Ashley Sutton Design blends fantasy and the future in ornate designs for hospitality hotspots.
27 December 2017
Australian designer Ashley Sutton knows something about making spaces that crowds flock to. Dreamed up from his own realm of twisted fairy tales, often referencing a mad scientist’s lair and a retro space age that never occurred, the restaurants and bars that Mr Sutton creates are truly one of a kind. Loaded with a blue-collar sophistication built on his heritage in craftsmanship, the designer has built Ashley Sutton Design’s reputation on delivering experiences that keep the Instagram generation coming back.
Mr Sutton recently completed his fourth hospitality outlet in Hong Kong, Yojimbo, a Japanese-themed bar and nightclub. The Japanese word for “bodyguard,” the venue is named after a classic 1961 samurai movie Yojimbo.
The 2,100-square-feet outlet for Dining Concepts, a group of high-end food and beverage outlets established in 2002 by Chief Executive Sandeep Sekhri, follows Mr Sutton’s work designing the J Boroski speakeasy, with real beetles studding the ceiling; the heavy-metal Iron Fairies; and the lavish Ophelia nightclub – all Hong Kong nightlife hotspots in the SoHo and Wan Chai districts.
“I created Ophelia because I think peacocks are magnificent creatures and J Boroski’s design was inspired by boats as they’re one of my passions. Yojimbo is an ode to all the weird and wonderful aspects of Japan. I love Japanese culture; from the films, pop culture, to the music.”
Having designed several venues in Japan and travelled around the country, Mr Sutton had long dreamed of creating a nightclub in Hong Kong similar to the stylish underground bars found in Tokyo’s Ginza district.
“Japan has some of the most sophisticated, vibrant and outrageous nightlife in the world,” he explains. “I particularly love Ginza, which is home to hundreds of incredible bars, each with their own weird and wonderful design elements.”
Mr Sutton has lived and worked around the world, creating more than 40 bars in Hong Kong, Japan and Thailand. “I’m currently working on one of my most intricate designs yet, which will be on the rooftop of the ifc mall in Central,” says Mr Sutton. He’s also completing the design and fit-outs of several bars around Southeast Asia, often using Hong Kong as his base.
The inspiration for his work can come from anywhere and everywhere, but it was The Iron Fairies trilogy of children’s books that sparked his career in hospitality design. Mr Sutton wrote the books as his creative outlet while on the job as a metalworker based in mining camps in isolated regions of Western Australia.
The books describe the goings-on among miners living underground, whose jobs include casting fairies from iron. The popularity of the books led to the establishment of a workshop in Bangkok to create models of the characters. That was followed by the opening of a bar, which was named after the book, to entertain tourists who turned up from all over the world to watch the craftsmen at work. Mr Sutton’s passion for design had found an outlet in creating fanciful interiors.
“Sometimes the concept for my designs, such as Iron Fairies, will be based on one of my stories from back then. Otherwise, inspiration can come from anywhere,” Mr Sutton says.
“I would describe my designs as detailed and whimsical. My mind has always been very active,” he says. “I’m constantly creating stories in my head, especially when I’m bored and this was very much the case when I used to work in the mines.”
In Hong Kong, Mr Sutton says he has found people willing to fund his wildly creative ideas and also the freedom to create. He credits local partners, such as Dining Concepts, with being open-minded and supportive enough to give him the room to create.
“I’ve met many people in our Hong Kong outlets who are passionate about design and seem to be doing creative things. I hope we can inspire them to believe that no design is too crazy if you believe in it,” he says. “Our ethos is to design things that are not only eye-catching, but provide an experience to guests. And of course, it’s a bonus if it makes money for the client.”

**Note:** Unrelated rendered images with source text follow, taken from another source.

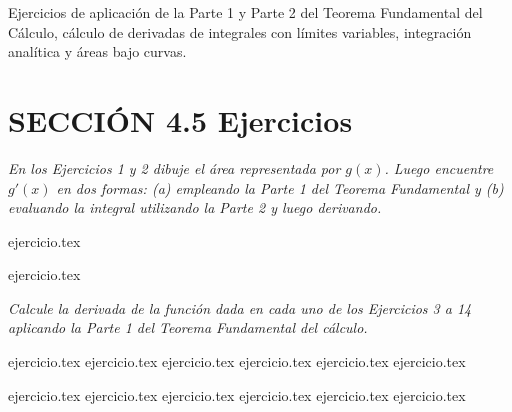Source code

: 
Ejercicios de aplicación de la Parte 1 y Parte 2 del Teorema Fundamental del Cálculo, cálculo de derivadas de integrales con límites variables, integración analítica y áreas bajo curvas.

\section*{SECCIÓN 4.5 \quad Ejercicios}

\noindent \textit{En los Ejercicios 1 y 2 dibuje el área representada por $g(x)$. Luego encuentre $g'(x)$ en dos formas: (a) empleando la Parte 1 del Teorema Fundamental y (b) evaluando la integral utilizando la Parte 2 y luego derivando.}

\begin{enumerate}
    \begin{minipage}{0.45\textwidth}
    {ejercicio.tex}
    \end{minipage}%
    \begin{minipage}{0.45\textwidth}
    {ejercicio.tex}
    \end{minipage}
\end{enumerate}

\vspace{1em}
\noindent \textit{Calcule la derivada de la función dada en cada uno de los Ejercicios 3 a 14 aplicando la Parte 1 del Teorema Fundamental del cálculo.}

\begin{enumerate}
    \setcounter{enumi}{2}
    \begin{minipage}{0.45\textwidth}
    {ejercicio.tex}
    {ejercicio.tex}
    {ejercicio.tex}
    {ejercicio.tex}
    {ejercicio.tex}
    {ejercicio.tex}
    \end{minipage}%
    \begin{minipage}{0.45\textwidth}
    {ejercicio.tex}
    {ejercicio.tex}
    {ejercicio.tex}
    {ejercicio.tex}
    {ejercicio.tex}
    {ejercicio.tex}
    \end{minipage}
\end{enumerate}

Mr Sutton’s success shows that designers can make it in Hong Kong in spite of a challenging economic environment in the hospitality sector. At the heart of his achievements is the willingness for adventurous new experiences that Hong Kong consumers demand.
“Hong Kong is a city that loves to go out, drink and eat. People are willing to try new experiences and are open-minded about what they can expect in a restaurant, bar or nightclub,” he says. And that’s at the heart of his advice to other entrepreneurs looking to establish themselves in the city. “Do it, but you need to do it smart, as you only get one shot since the rents are so high. And, if you’re a designer, make sure it’s well-designed.”